The ongoing fall-out from Ernst & Young’s failed bid to split its global audit and consulting divisions looks set to hit Australian shores, with industry publication Accountants Daily reporting that the firm’s local human resources chief Elisa Colak has walked out amid lead service line partners being told to draw up ‘hit-lists’.

While the US branch of the firm last week announced massive layoffs, EY’s organisation in Oceania initially denied that any local staff would be affected.

EY staff in Australia latest in the firing line

“They have been asked to come up with a list of people who need to be performance managed. That’s code for people who haven't hit targets – that includes partners, directors, senior managers; the people who are meant to bring in revenue and are not hitting targets,” the unnamed sources told Accountants Daily, with no-one said to be safe from the purge.

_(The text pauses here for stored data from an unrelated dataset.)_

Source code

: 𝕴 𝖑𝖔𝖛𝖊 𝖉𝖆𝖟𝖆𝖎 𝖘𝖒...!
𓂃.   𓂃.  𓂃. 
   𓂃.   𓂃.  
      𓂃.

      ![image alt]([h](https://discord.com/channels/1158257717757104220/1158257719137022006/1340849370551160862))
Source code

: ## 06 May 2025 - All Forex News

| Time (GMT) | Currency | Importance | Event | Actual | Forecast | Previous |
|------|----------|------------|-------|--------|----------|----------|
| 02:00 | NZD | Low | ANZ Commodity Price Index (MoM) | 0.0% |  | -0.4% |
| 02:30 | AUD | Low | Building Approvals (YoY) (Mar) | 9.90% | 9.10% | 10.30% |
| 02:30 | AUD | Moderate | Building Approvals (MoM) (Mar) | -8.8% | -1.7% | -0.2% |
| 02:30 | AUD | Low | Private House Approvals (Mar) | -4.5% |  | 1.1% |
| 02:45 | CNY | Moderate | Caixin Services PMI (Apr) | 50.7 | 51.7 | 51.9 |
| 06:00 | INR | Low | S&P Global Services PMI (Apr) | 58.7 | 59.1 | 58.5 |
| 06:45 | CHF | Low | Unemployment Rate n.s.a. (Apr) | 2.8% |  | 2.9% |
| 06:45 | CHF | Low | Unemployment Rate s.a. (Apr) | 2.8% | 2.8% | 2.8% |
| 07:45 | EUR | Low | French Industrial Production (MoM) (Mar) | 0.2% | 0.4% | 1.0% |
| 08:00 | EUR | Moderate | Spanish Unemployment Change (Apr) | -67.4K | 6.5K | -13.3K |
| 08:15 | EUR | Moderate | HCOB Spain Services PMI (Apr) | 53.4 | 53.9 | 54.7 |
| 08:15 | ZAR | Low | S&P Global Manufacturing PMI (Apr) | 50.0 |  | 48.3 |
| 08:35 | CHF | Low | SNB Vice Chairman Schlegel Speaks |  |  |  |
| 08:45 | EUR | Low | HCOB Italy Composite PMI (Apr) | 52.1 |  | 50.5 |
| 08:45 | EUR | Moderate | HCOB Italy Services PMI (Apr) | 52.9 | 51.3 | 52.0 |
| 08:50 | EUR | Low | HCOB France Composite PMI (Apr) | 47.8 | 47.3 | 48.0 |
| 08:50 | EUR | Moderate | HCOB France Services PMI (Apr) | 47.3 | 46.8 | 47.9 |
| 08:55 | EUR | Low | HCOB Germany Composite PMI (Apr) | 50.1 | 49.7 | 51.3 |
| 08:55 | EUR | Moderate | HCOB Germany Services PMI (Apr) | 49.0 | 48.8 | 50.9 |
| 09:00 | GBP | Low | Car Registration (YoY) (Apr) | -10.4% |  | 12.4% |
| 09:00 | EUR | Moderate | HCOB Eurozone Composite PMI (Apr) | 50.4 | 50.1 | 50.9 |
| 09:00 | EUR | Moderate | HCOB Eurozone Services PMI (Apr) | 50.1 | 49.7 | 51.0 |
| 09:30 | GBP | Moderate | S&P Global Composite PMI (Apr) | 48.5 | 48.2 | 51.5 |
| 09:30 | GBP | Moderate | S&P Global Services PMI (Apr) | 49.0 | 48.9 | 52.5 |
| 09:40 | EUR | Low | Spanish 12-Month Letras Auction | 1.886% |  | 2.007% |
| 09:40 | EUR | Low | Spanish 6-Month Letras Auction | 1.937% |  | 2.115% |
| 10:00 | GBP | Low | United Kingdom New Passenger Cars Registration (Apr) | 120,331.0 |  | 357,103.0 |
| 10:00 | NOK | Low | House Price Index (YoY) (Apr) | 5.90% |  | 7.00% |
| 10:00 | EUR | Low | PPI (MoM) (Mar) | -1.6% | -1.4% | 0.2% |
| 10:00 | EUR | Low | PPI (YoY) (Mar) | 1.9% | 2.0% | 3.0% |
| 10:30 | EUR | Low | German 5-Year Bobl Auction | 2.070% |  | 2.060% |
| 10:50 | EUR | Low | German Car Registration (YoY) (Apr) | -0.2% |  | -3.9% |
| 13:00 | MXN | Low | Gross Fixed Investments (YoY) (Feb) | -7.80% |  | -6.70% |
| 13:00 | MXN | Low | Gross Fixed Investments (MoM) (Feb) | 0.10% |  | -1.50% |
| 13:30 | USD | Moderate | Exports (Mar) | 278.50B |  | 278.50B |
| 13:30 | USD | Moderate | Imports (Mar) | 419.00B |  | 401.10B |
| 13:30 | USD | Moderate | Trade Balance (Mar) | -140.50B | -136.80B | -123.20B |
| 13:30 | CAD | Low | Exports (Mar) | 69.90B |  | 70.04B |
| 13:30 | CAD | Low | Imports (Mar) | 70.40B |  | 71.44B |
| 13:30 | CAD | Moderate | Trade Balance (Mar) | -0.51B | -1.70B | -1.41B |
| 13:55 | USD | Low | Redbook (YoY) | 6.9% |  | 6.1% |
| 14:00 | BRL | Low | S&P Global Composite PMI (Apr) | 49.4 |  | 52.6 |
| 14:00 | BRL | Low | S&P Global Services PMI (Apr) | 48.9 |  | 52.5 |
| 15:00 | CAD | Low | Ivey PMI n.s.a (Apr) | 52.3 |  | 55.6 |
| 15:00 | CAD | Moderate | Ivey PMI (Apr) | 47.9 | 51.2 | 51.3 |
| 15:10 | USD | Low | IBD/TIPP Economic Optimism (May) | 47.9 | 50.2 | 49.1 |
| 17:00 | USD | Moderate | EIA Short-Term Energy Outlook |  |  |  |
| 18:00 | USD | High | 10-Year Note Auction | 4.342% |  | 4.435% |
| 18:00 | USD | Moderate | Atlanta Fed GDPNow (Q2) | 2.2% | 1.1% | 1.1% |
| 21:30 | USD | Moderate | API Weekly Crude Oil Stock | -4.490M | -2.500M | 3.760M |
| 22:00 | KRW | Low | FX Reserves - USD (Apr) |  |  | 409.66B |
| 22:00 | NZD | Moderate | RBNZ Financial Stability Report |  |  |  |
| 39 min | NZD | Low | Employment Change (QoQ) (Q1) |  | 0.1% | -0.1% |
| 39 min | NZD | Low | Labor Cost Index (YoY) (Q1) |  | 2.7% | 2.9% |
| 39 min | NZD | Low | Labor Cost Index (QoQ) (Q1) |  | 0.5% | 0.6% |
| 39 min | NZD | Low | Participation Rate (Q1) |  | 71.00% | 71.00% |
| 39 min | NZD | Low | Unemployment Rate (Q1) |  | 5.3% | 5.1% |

According to the sources, EY is determined to recoup the estimated $600 million in losses pursuing ‘Project Everest’.

A brief summary, for anyone who may have spent the past months in the Saudi Arabian desert watching off-road motor-racing. EY set out roughly a year ago to explore a separation of its audit and consulting divisions, with the belief that each would flourish via a reduction in conflicts of interest and regulatory oversight. That plan spectacularly ran aground this month, blocked by the firm’s audit partners, led by those based in the US with earlier protests from China.

The irony: EY’s audit division couldn’t wait to push its consultants out the door in the wake of the Enron scandal – with the business ultimately sold to Capgemini as the firm picked up the majority of Arthur Andersen’s shattered accounting business. While PwC and KPMG sold their consulting lines to IBM and BearingPoint, Deloitte back-flipped, since becoming the largest professional service player in the world alongside Andersen Consulting successor Accenture.

Still, it hasn’t been a total disaster. EY has since picked up Parthenon and Port Jackson Partners locally to rebuild its strategy consulting business en route to cracking the $40 billion global revenue mark – its Australian business now contributing in excess of $2.5 billion with a local partnership headcount of more than 700. Except, with the firm tragically already under the pump as to cultural issues, some of those partners could now be facing the axe.

At scale, the planned 5 percent reduction in EY’s US workforce if applied to Australia would see the loss of around 400 jobs – after KPMG, McKinsey and Accenture have already made similar moves. The firm may however be saved from the hassle of at least one of those redundancies, with EY Oceania head of talent Elisa Colak reportedly handing in her resignation on the spot after spending close to the past eight years at the firm out of Melbourne.

Accountants Daily cited an internal memo from EY COO Craig Robson stating that the firm would miss Colak’s wise counsel, while thanking her for the massive difference she had made to the business and staff as a driving force through even the most difficult times. “It is with a great deal of disappointment that I advise you that Elisa has decided to take a change of direction in her career and chosen to finish in her role with the firm at the end of May.”

Meanwhile, the publication also quoted an EY spokesperson denying any local chopping block. “There is no question we are in a very different market to the past couple of years, with headwinds and uncertainty ahead of us,” the spokesperson stated. “We are still experiencing solid growth and demand across many parts of our business. We have pulled back on recruitment where necessary. We do not currently have any plans for reductions in our headcount.”